## Exercise requirements
Among the lines below, restate word for word only those from the line with "This semester, we" through the line with "I think the", with both end lines kept.

## Records for the exercise
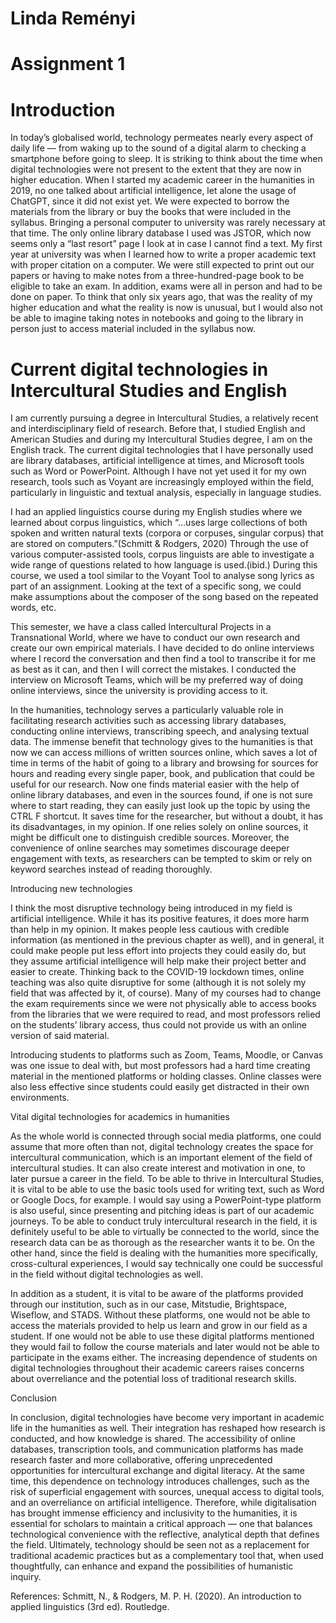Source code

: # Linda Reményi
# Assignment 1

# Introduction

In today’s globalised world, technology permeates nearly every aspect of daily life — from waking up to the sound of a digital alarm to checking a smartphone before going to sleep. It is striking to think about the time when digital technologies were not present to the extent that they are now in higher education. When I started my academic career in the humanities in 2019, no one talked about artificial intelligence, let alone the usage of ChatGPT, since it did not exist yet. We were expected to borrow the materials from the library or buy the books that were included in the syllabus. Bringing a personal computer to university was rarely necessary at that time. The only online library database I used was JSTOR, which now seems only a “last resort” page I look at in case I cannot find a text. My first year at university was when I learned how to write a proper academic text with proper citation on a computer. We were still expected to print out our papers or having to make notes from a three-hundred-page book to be eligible to take an exam. In addition, exams were all in person and had to be done on paper. To think that only six years ago, that was the reality of my higher education and what the reality is now is unusual, but I would also not be able to imagine taking notes in notebooks and going to the library in person just to access material included in the syllabus now. 

# Current digital technologies in Intercultural Studies and English

I am currently pursuing a degree in Intercultural Studies, a relatively recent and interdisciplinary field of research. Before that, I studied English and American Studies and during my Intercultural Studies degree, I am on the English track. The current digital technologies that I have personally used are library databases, artificial intelligence at times, and Microsoft tools such as Word or PowerPoint. Although I have not yet used it for my own research, tools such as Voyant are increasingly employed within the field, particularly in linguistic and textual analysis, especially in language studies. 

I had an applied linguistics course during my English studies where we learned about corpus linguistics, which “…uses large collections of both spoken and written natural texts (corpora or corpuses, singular corpus) that are stored on computers.”(Schmitt & Rodgers, 2020) Through the use of various computer-assisted tools, corpus linguists are able to investigate a wide range of questions related to how language is used.(ibid.) During this course, we used a tool similar to the Voyant Tool to analyse song lyrics as part of an assignment. Looking at the text of a specific song, we could make assumptions about the composer of the song based on the repeated words, etc.

This semester, we have a class called Intercultural Projects in a Transnational World, where we have to conduct our own research and create our own empirical materials. I have decided to do online interviews where I record the conversation and then find a tool to transcribe it for me as best as it can, and then I will correct the mistakes. I conducted the interview on Microsoft Teams, which will be my preferred way of doing online interviews, since the university is providing access to it.

In the humanities, technology serves a particularly valuable role in facilitating research activities such as accessing library databases, conducting online interviews, transcribing speech, and analysing textual data. The immense benefit that technology gives to the humanities is that now we can access millions of written sources online, which saves a lot of time in terms of the habit of going to a library and browsing for sources for hours and reading every single paper, book, and publication that could be useful for our research. Now one finds material easier with the help of online library databases, and even in the sources found, if one is not sure where to start reading, they can easily just look up the topic by using the CTRL F shortcut. It saves time for the researcher, but without a doubt, it has its disadvantages, in my opinion. If one relies solely on online sources, it might be difficult one to distinguish credible sources. Moreover, the convenience of online searches may sometimes discourage deeper engagement with texts, as researchers can be tempted to skim or rely on keyword searches instead of reading thoroughly.

Introducing new technologies

I think the most disruptive technology being introduced in my field is artificial intelligence. While it has its positive features, it does more harm than help in my opinion.  It makes people less cautious with credible information (as mentioned in the previous chapter as well), and in general, it could make people put less effort into projects they could easily do, but they assume artificial intelligence will help make their project better and easier to create. 
Thinking back to the COVID-19 lockdown times, online teaching was also quite disruptive for some (although it is not solely my field that was affected by it, of course). Many of my courses had to change the exam requirements since we were not physically able to access books from the libraries that we were required to read, and most professors relied on the students’ library access, thus could not provide us with an online version of said material. 

Introducing students to platforms such as Zoom, Teams, Moodle, or Canvas was one issue to deal with, but most professors had a hard time creating material in the mentioned platforms or holding classes. Online classes were also less effective since students could easily get distracted in their own environments. 

Vital digital technologies for academics in humanities

As the whole world is connected through social media platforms, one could assume that more often than not, digital technology creates the space for intercultural communication, which is an important element of the field of intercultural studies. It can also create interest and motivation in one, to later pursue a career in the field. To be able to thrive in Intercultural Studies, it is vital to be able to use the basic tools used for writing text, such as Word or Google Docs, for example. I would say using a PowerPoint-type platform is also useful, since presenting and pitching ideas is part of our academic journeys. To be able to conduct truly intercultural research in the field, it is definitely useful to be able to virtually be connected to the world, since the research data can be as thorough as the researcher wants it to be.  On the other hand, since the field is dealing with the humanities more specifically, cross-cultural experiences, I would say technically one could be successful in the field without digital technologies as well.

In addition as a student, it is vital to be aware of the platforms provided through our institution, such as in our case, Mitstudie, Brightspace, Wiseflow, and STADS. Without these platforms, one would not be able to access the materials provided to help us learn and grow in our field as a student. If one would not be able to use these digital platforms mentioned they would fail to follow the course materials and later would not be able to participate in the exams either. The increasing dependence of students on digital technologies throughout their academic careers raises concerns about overreliance and the potential loss of traditional research skills.

Conclusion

In conclusion, digital technologies have become very important in academic life in the humanities as well. Their integration has reshaped how research is conducted, and how knowledge is shared. The accessibility of online databases, transcription tools, and communication platforms has made research faster and more collaborative, offering unprecedented opportunities for intercultural exchange and digital literacy. At the same time, this dependence on technology introduces challenges, such as the risk of superficial engagement with sources, unequal access to digital tools, and an overreliance on artificial intelligence. Therefore, while digitalisation has brought immense efficiency and inclusivity to the humanities, it is essential for scholars to maintain a critical approach — one that balances technological convenience with the reflective, analytical depth that defines the field. Ultimately, technology should be seen not as a replacement for traditional academic practices but as a complementary tool that, when used thoughtfully, can enhance and expand the possibilities of humanistic inquiry.

References:
Schmitt, N., & Rodgers, M. P. H. (2020). An introduction to applied linguistics (3rd ed). Routledge.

## Exercise answer
This semester, we have a class called Intercultural Projects in a Transnational World, where we have to conduct our own research and create our own empirical materials. I have decided to do online interviews where I record the conversation and then find a tool to transcribe it for me as best as it can, and then I will correct the mistakes. I conducted the interview on Microsoft Teams, which will be my preferred way of doing online interviews, since the university is providing access to it.

In the humanities, technology serves a particularly valuable role in facilitating research activities such as accessing library databases, conducting online interviews, transcribing speech, and analysing textual data. The immense benefit that technology gives to the humanities is that now we can access millions of written sources online, which saves a lot of time in terms of the habit of going to a library and browsing for sources for hours and reading every single paper, book, and publication that could be useful for our research. Now one finds material easier with the help of online library databases, and even in the sources found, if one is not sure where to start reading, they can easily just look up the topic by using the CTRL F shortcut. It saves time for the researcher, but without a doubt, it has its disadvantages, in my opinion. If one relies solely on online sources, it might be difficult one to distinguish credible sources. Moreover, the convenience of online searches may sometimes discourage deeper engagement with texts, as researchers can be tempted to skim or rely on keyword searches instead of reading thoroughly.

Introducing new technologies

I think the most disruptive technology being introduced in my field is artificial intelligence. While it has its positive features, it does more harm than help in my opinion.  It makes people less cautious with credible information (as mentioned in the previous chapter as well), and in general, it could make people put less effort into projects they could easily do, but they assume artificial intelligence will help make their project better and easier to create. 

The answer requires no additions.